E assim Nice entendeu que, nos seus quinze anos, ela desejava chegar perto de quem precisa. Sua festa virou uma celebração virtual da vida, com o objetivo de arrecadar dinheiro para construção de um espaço de arte e cultura para crianças e jovens no bairro do Quintino Cunha, em Fortaleza.
No dia 27 de novembro a Nice vai ser apresentada a quem ainda não a conhece como uma jovem que enxergou seu lugar como mulher, como cidadã, artista, sujeito responsável por multiplicar os sortes que ganhou na vida e distribuir com quem precisa. Não é caridade, é outra condução de energia muito mais ampla. Não é olhar para minorias, porque os pobres, negros e mulheres no Brasil são metade ou maioria da população.
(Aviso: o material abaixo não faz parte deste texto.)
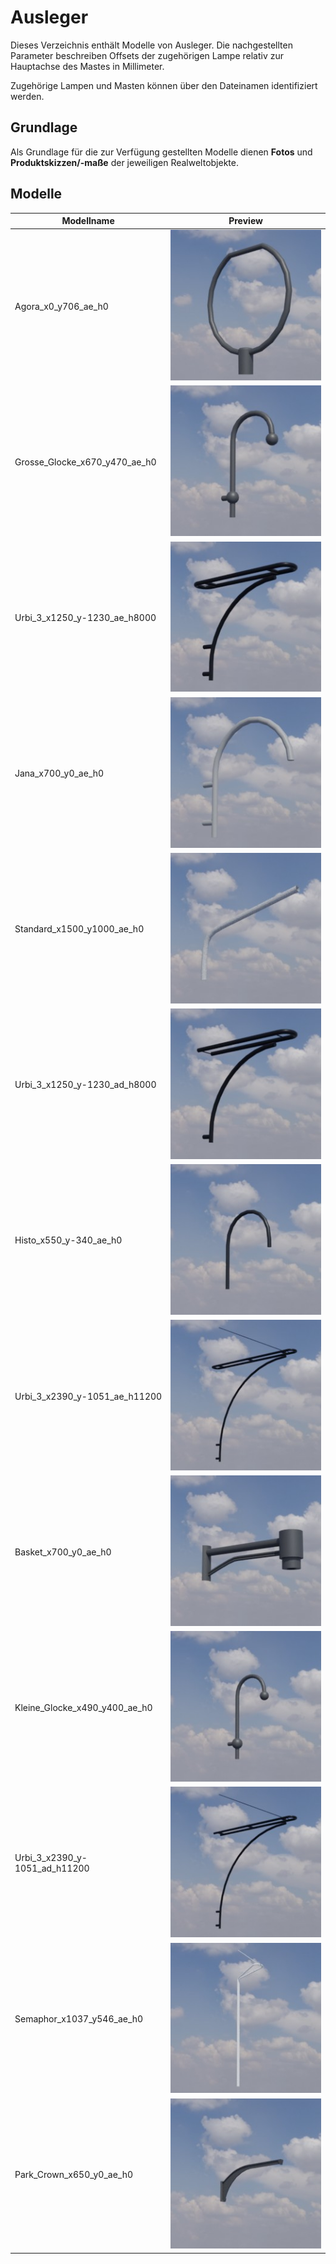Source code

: # Ausleger
Dieses Verzeichnis enthält Modelle von Ausleger. Die nachgestellten Parameter beschreiben Offsets der zugehörigen Lampe relativ zur Hauptachse des Mastes in Millimeter.

Zugehörige Lampen und Masten können über den Dateinamen identifiziert werden.

## Grundlage
Als Grundlage für die zur Verfügung gestellten Modelle dienen **Fotos** und **Produktskizzen/-maße** der jeweiligen Realweltobjekte. 
## Modelle 
 | Modellname | Preview | 
 | --- | --- | 
| Agora_x0_y706_ae_h0 |![Image](../../Thumbnails/Ausleger/Agora_x0_y706_ae_h0.jpg)| 
| Grosse_Glocke_x670_y470_ae_h0 |![Image](../../Thumbnails/Ausleger/Grosse_Glocke_x670_y470_ae_h0.jpg)| 
| Urbi_3_x1250_y-1230_ae_h8000 |![Image](../../Thumbnails/Ausleger/Urbi_3_x1250_y-1230_ae_h8000.jpg)| 
| Jana_x700_y0_ae_h0 |![Image](../../Thumbnails/Ausleger/Jana_x700_y0_ae_h0.jpg)| 
| Standard_x1500_y1000_ae_h0 |![Image](../../Thumbnails/Ausleger/Standard_x1500_y1000_ae_h0.jpg)| 
| Urbi_3_x1250_y-1230_ad_h8000 |![Image](../../Thumbnails/Ausleger/Urbi_3_x1250_y-1230_ad_h8000.jpg)| 
| Histo_x550_y-340_ae_h0 |![Image](../../Thumbnails/Ausleger/Histo_x550_y-340_ae_h0.jpg)| 
| Urbi_3_x2390_y-1051_ae_h11200 |![Image](../../Thumbnails/Ausleger/Urbi_3_x2390_y-1051_ae_h11200.jpg)| 
| Basket_x700_y0_ae_h0 |![Image](../../Thumbnails/Ausleger/Basket_x700_y0_ae_h0.jpg)| 
| Kleine_Glocke_x490_y400_ae_h0 |![Image](../../Thumbnails/Ausleger/Kleine_Glocke_x490_y400_ae_h0.jpg)| 
| Urbi_3_x2390_y-1051_ad_h11200 |![Image](../../Thumbnails/Ausleger/Urbi_3_x2390_y-1051_ad_h11200.jpg)| 
| Semaphor_x1037_y546_ae_h0 |![Image](../../Thumbnails/Ausleger/Semaphor_x1037_y546_ae_h0.jpg)| 
| Park_Crown_x650_y0_ae_h0 |![Image](../../Thumbnails/Ausleger/Park_Crown_x650_y0_ae_h0.jpg)|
Eu gostaria de brincar de máquina do tempo e fazer o encontro da Nice com a senhora que me falou que existe sociedade (elite) e existe o povo. A Nice é doce e forte. Ela explicaria que não é assim. Que somos seres humanos, testemunhas e vítimas das mesmas alegrias e desgraças. Viver de verdade é deixar uma marca permanente na tentativa de equilibrar um pouco os rasgos da desigualdade que atinge a todos. Ver a Nice assim, de olhos abertos para a verdade, enche nosso coração de esperança. A menina de quinze anos que eu fui agradece à Nice por explicar o que, naquela altura, eu não consegui entender: o sentido da arte é ser elo. O sentido de existir é ser ponte.